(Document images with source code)

....

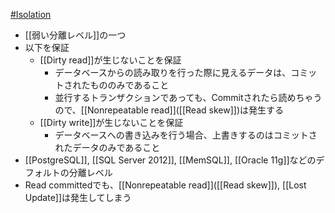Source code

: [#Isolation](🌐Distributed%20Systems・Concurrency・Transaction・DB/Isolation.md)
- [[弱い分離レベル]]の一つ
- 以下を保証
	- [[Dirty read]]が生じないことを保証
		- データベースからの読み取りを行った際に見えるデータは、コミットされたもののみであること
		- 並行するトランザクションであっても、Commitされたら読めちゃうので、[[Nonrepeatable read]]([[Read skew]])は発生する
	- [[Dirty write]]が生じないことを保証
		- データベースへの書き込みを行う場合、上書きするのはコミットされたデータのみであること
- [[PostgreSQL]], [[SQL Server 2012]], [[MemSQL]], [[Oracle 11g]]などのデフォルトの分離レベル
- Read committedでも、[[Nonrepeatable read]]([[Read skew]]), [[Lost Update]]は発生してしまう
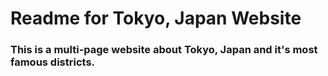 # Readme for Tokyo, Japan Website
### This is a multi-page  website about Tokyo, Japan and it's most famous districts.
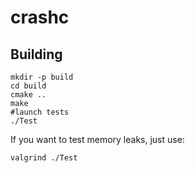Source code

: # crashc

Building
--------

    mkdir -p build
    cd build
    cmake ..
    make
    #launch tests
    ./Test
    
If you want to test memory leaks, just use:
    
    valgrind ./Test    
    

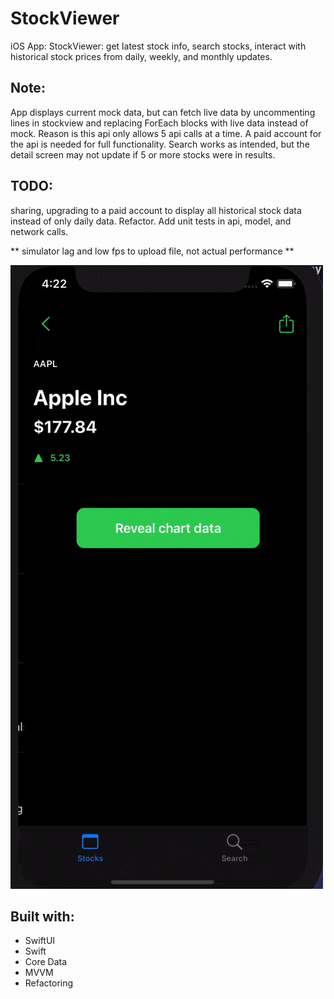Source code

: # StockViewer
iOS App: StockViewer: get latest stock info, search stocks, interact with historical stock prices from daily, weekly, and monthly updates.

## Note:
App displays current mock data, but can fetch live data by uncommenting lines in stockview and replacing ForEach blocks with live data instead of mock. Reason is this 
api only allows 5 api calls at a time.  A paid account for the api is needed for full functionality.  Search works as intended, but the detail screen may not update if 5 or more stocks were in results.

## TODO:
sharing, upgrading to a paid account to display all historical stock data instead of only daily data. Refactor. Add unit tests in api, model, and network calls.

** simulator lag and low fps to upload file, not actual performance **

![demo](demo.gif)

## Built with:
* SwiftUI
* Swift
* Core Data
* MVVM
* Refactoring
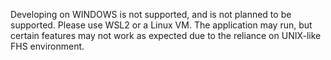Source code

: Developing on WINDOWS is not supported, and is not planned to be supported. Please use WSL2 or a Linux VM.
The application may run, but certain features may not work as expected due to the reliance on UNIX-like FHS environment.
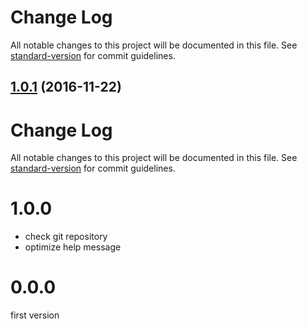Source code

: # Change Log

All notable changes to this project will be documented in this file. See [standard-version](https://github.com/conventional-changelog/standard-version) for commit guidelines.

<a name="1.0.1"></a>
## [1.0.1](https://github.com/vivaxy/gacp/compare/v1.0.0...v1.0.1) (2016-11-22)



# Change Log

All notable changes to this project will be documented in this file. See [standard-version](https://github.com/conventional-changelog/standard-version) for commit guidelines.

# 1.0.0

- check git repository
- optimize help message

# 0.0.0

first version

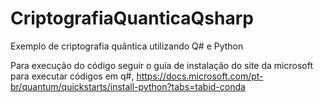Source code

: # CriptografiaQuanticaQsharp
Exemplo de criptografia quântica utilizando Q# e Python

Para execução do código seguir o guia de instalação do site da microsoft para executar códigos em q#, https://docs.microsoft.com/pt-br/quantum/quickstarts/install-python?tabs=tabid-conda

....

§ **Required work**:
Give every entry again as it is, dropping its pictures.

§ **Exercise output**:
Source code

: [#Isolation](🌐Distributed%20Systems・Concurrency・Transaction・DB/Isolation.md)
- [[弱い分離レベル]]の一つ
- 以下を保証
	- [[Dirty read]]が生じないことを保証
		- データベースからの読み取りを行った際に見えるデータは、コミットされたもののみであること
		- 並行するトランザクションであっても、Commitされたら読めちゃうので、[[Nonrepeatable read]]([[Read skew]])は発生する
	- [[Dirty write]]が生じないことを保証
		- データベースへの書き込みを行う場合、上書きするのはコミットされたデータのみであること
- [[PostgreSQL]], [[SQL Server 2012]], [[MemSQL]], [[Oracle 11g]]などのデフォルトの分離レベル
- Read committedでも、[[Nonrepeatable read]]([[Read skew]]), [[Lost Update]]は発生してしまう
 # Readme for Tokyo, Japan Website
### This is a multi-page  website about Tokyo, Japan and it's most famous districts.
Source code

: # crashc

Building
--------

    mkdir -p build
    cd build
    cmake ..
    make
    #launch tests
    ./Test
    
If you want to test memory leaks, just use:
    
    valgrind ./Test    
    

Source code

: # StockViewer
iOS App: StockViewer: get latest stock info, search stocks, interact with historical stock prices from daily, weekly, and monthly updates.

## Note:
App displays current mock data, but can fetch live data by uncommenting lines in stockview and replacing ForEach blocks with live data instead of mock. Reason is this 
api only allows 5 api calls at a time.  A paid account for the api is needed for full functionality.  Search works as intended, but the detail screen may not update if 5 or more stocks were in results.

## TODO:
sharing, upgrading to a paid account to display all historical stock data instead of only daily data. Refactor. Add unit tests in api, model, and network calls.

** simulator lag and low fps to upload file, not actual performance **

![demo](demo.gif)

## Built with:
* SwiftUI
* Swift
* Core Data
* MVVM
* Refactoring
Source code

: Developing on WINDOWS is not supported, and is not planned to be supported. Please use WSL2 or a Linux VM.
The application may run, but certain features may not work as expected due to the reliance on UNIX-like FHS environment.
Source code

: # Change Log

All notable changes to this project will be documented in this file. See [standard-version](https://github.com/conventional-changelog/standard-version) for commit guidelines.

<a name="1.0.1"></a>
## [1.0.1](https://github.com/vivaxy/gacp/compare/v1.0.0...v1.0.1) (2016-11-22)



# Change Log

All notable changes to this project will be documented in this file. See [standard-version](https://github.com/conventional-changelog/standard-version) for commit guidelines.

# 1.0.0

- check git repository
- optimize help message

# 0.0.0

first version

Source code

: # CriptografiaQuanticaQsharp
Exemplo de criptografia quântica utilizando Q# e Python

Para execução do código seguir o guia de instalação do site da microsoft para executar códigos em q#, https://docs.microsoft.com/pt-br/quantum/quickstarts/install-python?tabs=tabid-conda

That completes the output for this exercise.